Records contained in a dataset
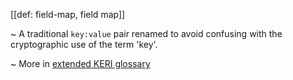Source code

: [[def: field-map, field map]]

~ A traditional `key:value` pair renamed to avoid confusing with the cryptographic use of the term 'key'.

~ More in <a href="https://weboftrust.github.io/WOT-terms/docs/glossary/field-map">extended KERI glossary</a>
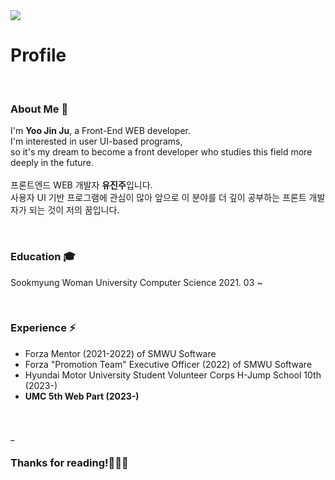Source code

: <img src="https://capsule-render.vercel.app/api?type=waving&color=0:E56AB3,25:EF87BE,50:F9A3CB,75:FCBCD7,100:FFCEE6&height=300&section=header&text=Welcome%20to%20Jinju's%20GitHub%20!&animation=twinkling&fontSize=40&fontColor=ffffff" />

# Profile
<br>

### About Me 🌱
I'm <b>Yoo Jin Ju</b>, a Front-End WEB developer.<br>
I'm interested in user UI-based programs, <br>
so it's my dream to become a front developer who studies this field more deeply in the future.
<br><br>
프론트엔드 WEB 개발자 <b>유진주</b>입니다. <br>
사용자 UI 기반 프로그램에 관심이 많아 앞으로 이 분야를 더 깊이 공부하는 프론트 개발자가 되는 것이 저의 꿈입니다.

<br>

### Education 🎓
Sookmyung Woman University Computer Science 2021. 03 ~

<br>

### Experience ⚡
- Forza Mentor (2021-2022) of SMWU Software
- Forza "Promotion Team" Executive Officer (2022) of SMWU Software
- Hyundai Motor University Student Volunteer Corps H-Jump School 10th (2023-)
- **UMC 5th Web Part (2023-)**

<br>
<br>
_
<br>

### Thanks for reading!🙋🏻‍♀️
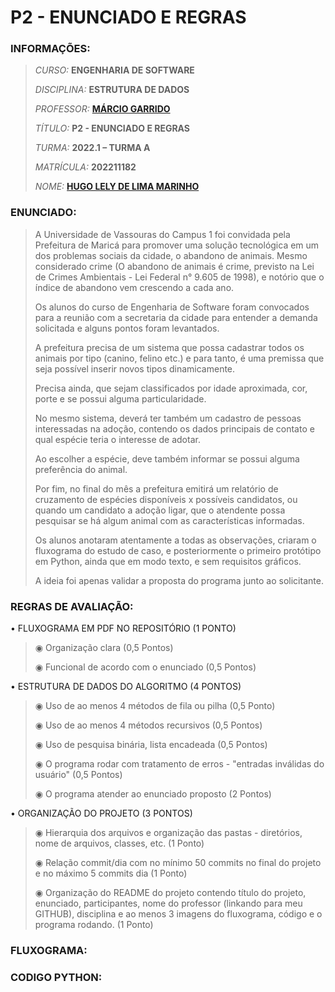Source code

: # P2 - ENUNCIADO E REGRAS


### INFORMAÇÕES:

>_CURSO:_ **ENGENHARIA DE SOFTWARE**
>
>_DISCIPLINA:_ **ESTRUTURA DE DADOS**
>
>_PROFESSOR:_ **[MÁRCIO GARRIDO](https://github.com/marciogarridoLaCop)**
>
>_TÍTULO:_ **P2 - ENUNCIADO E REGRAS**
>
>_TURMA:_ **2022.1 – TURMA A**
>
>_MATRÍCULA:_ **202211182**
>
>_NOME:_ **[HUGO LELY DE LIMA MARINHO](https://github.com/HugoLelly)**

### ENUNCIADO:

>A Universidade de Vassouras do Campus 1 foi convidada pela Prefeitura de Maricá para promover uma solução tecnológica em um dos problemas sociais da cidade, o abandono de animais. Mesmo considerado crime (O abandono de animais é crime, previsto na Lei de Crimes Ambientais - Lei Federal n° 9.605 de 1998), e notório que o índice de abandono vem crescendo a cada ano.
>
>Os alunos do curso de Engenharia de Software foram convocados para a reunião com a secretaria da cidade para entender a demanda solicitada e alguns pontos foram levantados.
>
>A prefeitura precisa de um sistema que possa cadastrar todos os animais por tipo (canino, felino etc.) e para tanto, é uma premissa que seja possível inserir novos tipos dinamicamente.
>
>Precisa ainda, que sejam classificados por idade aproximada, cor, porte e se possui alguma particularidade.
>
>No mesmo sistema, deverá ter também um cadastro de pessoas interessadas na adoção, contendo os dados principais de contato e qual espécie teria o interesse de adotar.
>
>Ao escolher a espécie, deve também informar se possui alguma preferência do animal.
>
>Por fim, no final do mês a prefeitura emitirá um relatório de cruzamento de espécies disponíveis x possíveis candidatos, ou quando um candidato a adoção ligar, que o atendente possa pesquisar se há algum animal com as características informadas.
>
>Os alunos anotaram atentamente a todas as observações, criaram o fluxograma do estudo de caso, e posteriormente o primeiro protótipo em Python, ainda que em modo texto, e sem requisitos gráficos.
>
>A ideia foi apenas validar a proposta do programa junto ao solicitante.


### REGRAS DE AVALIAÇÃO:

•	FLUXOGRAMA EM PDF NO REPOSITÓRIO (1 PONTO)

>◉ Organização clara (0,5 Pontos)
>
>◉ Funcional de acordo com o enunciado (0,5 Pontos)


•	ESTRUTURA DE DADOS DO ALGORITMO (4 PONTOS)

>◉	Uso de ao menos 4 métodos de fila ou pilha (0,5 Ponto)
>
>◉	Uso de ao menos 4 métodos recursivos (0,5 Pontos)
>
>◉	Uso de pesquisa binária, lista encadeada (0,5 Pontos)
>
>◉	O programa rodar com tratamento de erros - "entradas inválidas do usuário" (0,5 Pontos)
>
>◉	O programa atender ao enunciado proposto (2 Pontos)


•	ORGANIZAÇÃO DO PROJETO (3 PONTOS)

>◉	Hierarquia dos arquivos e organização das pastas - diretórios, nome de arquivos, classes, etc. (1 Ponto)
>
>◉	Relação commit/dia com no mínimo 50 commits no final do projeto e no máximo 5 commits dia (1 Ponto)
>
>◉	Organização do README do projeto contendo título do projeto, enunciado, participantes, nome do professor (linkando para meu GITHUB), disciplina e ao menos 3 imagens do fluxograma, código e o programa rodando. (1 Ponto)


### FLUXOGRAMA:



### CODIGO PYTHON:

**Assigned task:**
All pictures are to be dropped, and the records above returned exactly.

**Problem solution:**
Source code

: [[def: field-map, field map]]

~ A traditional `key:value` pair renamed to avoid confusing with the cryptographic use of the term 'key'.

~ More in <a href="https://weboftrust.github.io/WOT-terms/docs/glossary/field-map">extended KERI glossary</a>
Source code

: <img src="https://capsule-render.vercel.app/api?type=waving&color=0:E56AB3,25:EF87BE,50:F9A3CB,75:FCBCD7,100:FFCEE6&height=300&section=header&text=Welcome%20to%20Jinju's%20GitHub%20!&animation=twinkling&fontSize=40&fontColor=ffffff" />

# Profile
<br>

### About Me 🌱
I'm <b>Yoo Jin Ju</b>, a Front-End WEB developer.<br>
I'm interested in user UI-based programs, <br>
so it's my dream to become a front developer who studies this field more deeply in the future.
<br><br>
프론트엔드 WEB 개발자 <b>유진주</b>입니다. <br>
사용자 UI 기반 프로그램에 관심이 많아 앞으로 이 분야를 더 깊이 공부하는 프론트 개발자가 되는 것이 저의 꿈입니다.

<br>

### Education 🎓
Sookmyung Woman University Computer Science 2021. 03 ~

<br>

### Experience ⚡
- Forza Mentor (2021-2022) of SMWU Software
- Forza "Promotion Team" Executive Officer (2022) of SMWU Software
- Hyundai Motor University Student Volunteer Corps H-Jump School 10th (2023-)
- **UMC 5th Web Part (2023-)**

<br>
<br>
_
<br>

### Thanks for reading!🙋🏻‍♀️
Source code

: # P2 - ENUNCIADO E REGRAS


### INFORMAÇÕES:

>_CURSO:_ **ENGENHARIA DE SOFTWARE**
>
>_DISCIPLINA:_ **ESTRUTURA DE DADOS**
>
>_PROFESSOR:_ **[MÁRCIO GARRIDO](https://github.com/marciogarridoLaCop)**
>
>_TÍTULO:_ **P2 - ENUNCIADO E REGRAS**
>
>_TURMA:_ **2022.1 – TURMA A**
>
>_MATRÍCULA:_ **202211182**
>
>_NOME:_ **[HUGO LELY DE LIMA MARINHO](https://github.com/HugoLelly)**

### ENUNCIADO:

>A Universidade de Vassouras do Campus 1 foi convidada pela Prefeitura de Maricá para promover uma solução tecnológica em um dos problemas sociais da cidade, o abandono de animais. Mesmo considerado crime (O abandono de animais é crime, previsto na Lei de Crimes Ambientais - Lei Federal n° 9.605 de 1998), e notório que o índice de abandono vem crescendo a cada ano.
>
>Os alunos do curso de Engenharia de Software foram convocados para a reunião com a secretaria da cidade para entender a demanda solicitada e alguns pontos foram levantados.
>
>A prefeitura precisa de um sistema que possa cadastrar todos os animais por tipo (canino, felino etc.) e para tanto, é uma premissa que seja possível inserir novos tipos dinamicamente.
>
>Precisa ainda, que sejam classificados por idade aproximada, cor, porte e se possui alguma particularidade.
>
>No mesmo sistema, deverá ter também um cadastro de pessoas interessadas na adoção, contendo os dados principais de contato e qual espécie teria o interesse de adotar.
>
>Ao escolher a espécie, deve também informar se possui alguma preferência do animal.
>
>Por fim, no final do mês a prefeitura emitirá um relatório de cruzamento de espécies disponíveis x possíveis candidatos, ou quando um candidato a adoção ligar, que o atendente possa pesquisar se há algum animal com as características informadas.
>
>Os alunos anotaram atentamente a todas as observações, criaram o fluxograma do estudo de caso, e posteriormente o primeiro protótipo em Python, ainda que em modo texto, e sem requisitos gráficos.
>
>A ideia foi apenas validar a proposta do programa junto ao solicitante.


### REGRAS DE AVALIAÇÃO:

•	FLUXOGRAMA EM PDF NO REPOSITÓRIO (1 PONTO)

>◉ Organização clara (0,5 Pontos)
>
>◉ Funcional de acordo com o enunciado (0,5 Pontos)


•	ESTRUTURA DE DADOS DO ALGORITMO (4 PONTOS)

>◉	Uso de ao menos 4 métodos de fila ou pilha (0,5 Ponto)
>
>◉	Uso de ao menos 4 métodos recursivos (0,5 Pontos)
>
>◉	Uso de pesquisa binária, lista encadeada (0,5 Pontos)
>
>◉	O programa rodar com tratamento de erros - "entradas inválidas do usuário" (0,5 Pontos)
>
>◉	O programa atender ao enunciado proposto (2 Pontos)


•	ORGANIZAÇÃO DO PROJETO (3 PONTOS)

>◉	Hierarquia dos arquivos e organização das pastas - diretórios, nome de arquivos, classes, etc. (1 Ponto)
>
>◉	Relação commit/dia com no mínimo 50 commits no final do projeto e no máximo 5 commits dia (1 Ponto)
>
>◉	Organização do README do projeto contendo título do projeto, enunciado, participantes, nome do professor (linkando para meu GITHUB), disciplina e ao menos 3 imagens do fluxograma, código e o programa rodando. (1 Ponto)


### FLUXOGRAMA:



### CODIGO PYTHON:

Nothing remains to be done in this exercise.